▶ **Task goal**
The task calls for the lines from the start of the entries below through the line with "My book [Problem", given again verbatim, with every picture dropped.

(Excerpts from a dataset)
┄┄┄┄┄┄

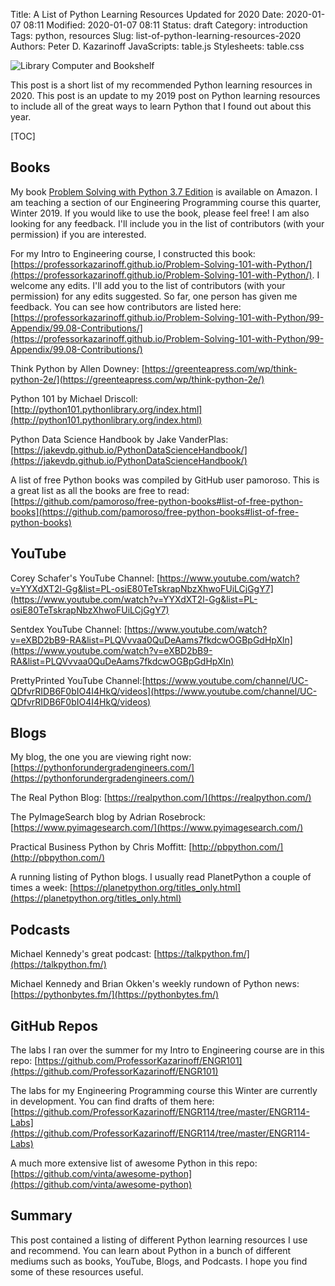 Title: A List of Python Learning Resources Updated for 2020
Date: 2020-01-07 08:11
Modified: 2020-01-07 08:11
Status: draft
Category: introduction
Tags: python, resources
Slug: list-of-python-learning-resources-2020
Authors: Peter D. Kazarinoff
JavaScripts: table.js
Stylesheets: table.css

![Library Computer and Bookshelf]({static}/posts/resources/images/computer_in_library.png)

This post is a short list of my recommended Python learning resources in 2020. This post is an update to my 2019 post on Python learning resources to include all of the great ways to learn Python that I found out about this year.

[TOC]

## Books

My book [Problem Solving with Python 3.7 Edition](https://www.amazon.com/Problem-Solving-Python-3-7-open-source/dp/1693405415) is available on Amazon. I am teaching a section of our Engineering Programming course this quarter, Winter 2019. If you would like to use the book, please feel free! I am also looking for any feedback. I'll include you in the list of contributors (with your permission) if you are interested.

For my Intro to Engineering course, I constructed this book: [https://professorkazarinoff.github.io/Problem-Solving-101-with-Python/](https://professorkazarinoff.github.io/Problem-Solving-101-with-Python/). I welcome any edits. I'll add you to the list of contributors (with your permission) for any edits suggested. So far, one person has given me feedback. You can see how contributors are listed here: [https://professorkazarinoff.github.io/Problem-Solving-101-with-Python/99-Appendix/99.08-Contributions/](https://professorkazarinoff.github.io/Problem-Solving-101-with-Python/99-Appendix/99.08-Contributions/)

Think Python by Allen Downey: [https://greenteapress.com/wp/think-python-2e/](https://greenteapress.com/wp/think-python-2e/)

Python 101 by Michael Driscoll: [http://python101.pythonlibrary.org/index.html](http://python101.pythonlibrary.org/index.html)

Python Data Science Handbook by Jake VanderPlas: [https://jakevdp.github.io/PythonDataScienceHandbook/](https://jakevdp.github.io/PythonDataScienceHandbook/)

A list of free Python books was compiled by GitHub user pamoroso. This is a great list as all the books are free to read: [https://github.com/pamoroso/free-python-books#list-of-free-python-books](https://github.com/pamoroso/free-python-books#list-of-free-python-books)

## YouTube

Corey Schafer's YouTube Channel: [https://www.youtube.com/watch?v=YYXdXT2l-Gg&list=PL-osiE80TeTskrapNbzXhwoFUiLCjGgY7](https://www.youtube.com/watch?v=YYXdXT2l-Gg&list=PL-osiE80TeTskrapNbzXhwoFUiLCjGgY7)

Sentdex YouTube Channel: [https://www.youtube.com/watch?v=eXBD2bB9-RA&list=PLQVvvaa0QuDeAams7fkdcwOGBpGdHpXln](https://www.youtube.com/watch?v=eXBD2bB9-RA&list=PLQVvvaa0QuDeAams7fkdcwOGBpGdHpXln)

PrettyPrinted YouTube Channel:[https://www.youtube.com/channel/UC-QDfvrRIDB6F0bIO4I4HkQ/videos](https://www.youtube.com/channel/UC-QDfvrRIDB6F0bIO4I4HkQ/videos)

## Blogs

My blog, the one you are viewing right now: [https://pythonforundergradengineers.com/](https://pythonforundergradengineers.com/)

The Real Python Blog: [https://realpython.com/](https://realpython.com/)

The PyImageSearch blog by Adrian Rosebrock: [https://www.pyimagesearch.com/](https://www.pyimagesearch.com/)

Practical Business Python by Chris Moffitt: [http://pbpython.com/](http://pbpython.com/)

A running listing of Python blogs. I usually read PlanetPython a couple of times a week: [https://planetpython.org/titles_only.html](https://planetpython.org/titles_only.html)

## Podcasts

Michael Kennedy's great podcast: [https://talkpython.fm/](https://talkpython.fm/)

Michael Kennedy and Brian Okken's weekly rundown of Python news: [https://pythonbytes.fm/](https://pythonbytes.fm/)

## GitHub Repos

The labs I ran over the summer for my Intro to Engineering course are in this repo: [https://github.com/ProfessorKazarinoff/ENGR101](https://github.com/ProfessorKazarinoff/ENGR101)


The labs for my Engineering Programming course this Winter are currently in development. You can find drafts of them here: [https://github.com/ProfessorKazarinoff/ENGR114/tree/master/ENGR114-Labs](https://github.com/ProfessorKazarinoff/ENGR114/tree/master/ENGR114-Labs)

A much more extensive list of awesome Python in this repo: [https://github.com/vinta/awesome-python](https://github.com/vinta/awesome-python)

## Summary

This post contained a listing of different Python learning resources I use and recommend. You can learn about Python in a bunch of different mediums such as books, YouTube, Blogs, and Podcasts. I hope you find some of these resources useful.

┄┄┄┄┄┄

▶ **Expected answer**
 Title: A List of Python Learning Resources Updated for 2020
Date: 2020-01-07 08:11
Modified: 2020-01-07 08:11
Status: draft
Category: introduction
Tags: python, resources
Slug: list-of-python-learning-resources-2020
Authors: Peter D. Kazarinoff
JavaScripts: table.js
Stylesheets: table.css

![Library Computer and Bookshelf]({static}/posts/resources/images/computer_in_library.png)

This post is a short list of my recommended Python learning resources in 2020. This post is an update to my 2019 post on Python learning resources to include all of the great ways to learn Python that I found out about this year.

[TOC]

## Books

My book [Problem Solving with Python 3.7 Edition](https://www.amazon.com/Problem-Solving-Python-3-7-open-source/dp/1693405415) is available on Amazon. I am teaching a section of our Engineering Programming course this quarter, Winter 2019. If you would like to use the book, please feel free! I am also looking for any feedback. I'll include you in the list of contributors (with your permission) if you are interested.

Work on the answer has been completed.